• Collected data
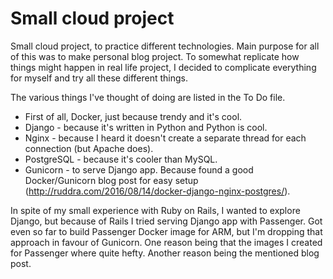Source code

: # Small cloud project
Small cloud project, to practice different technologies.
Main purpose for all of this was to make personal blog project.
To somewhat replicate how things might happen in real life project,
I decided to complicate everything for myself and try all these different things.

The various things I've thought of doing are listed in the To Do file.

- First of all, Docker, just because trendy and it's cool.
- Django - because it's written in Python and Python is cool.
- Nginx - because I heard it doesn't create a separate thread for each connection (but Apache does).
- PostgreSQL - because it's cooler than MySQL.
- Gunicorn - to serve Django app. Because found a good Docker/Gunicorn blog post for easy setup (http://ruddra.com/2016/08/14/docker-django-nginx-postgres/).

In spite of my small experience with Ruby on Rails, I wanted to explore Django,
but because of Rails I tried serving Django app with Passenger.
Got even so far to build Passenger Docker image for ARM,
but I'm dropping that approach in favour of Gunicorn.
One reason being that the images I created for Passenger where quite hefty.
Another reason being the mentioned blog post.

• What to do
A complete answer gives every line of the data that includes "things".

• Completed exercise
To somewhat replicate how things might happen in real life project,
I decided to complicate everything for myself and try all these different things.
The various things I've thought of doing are listed in the To Do file.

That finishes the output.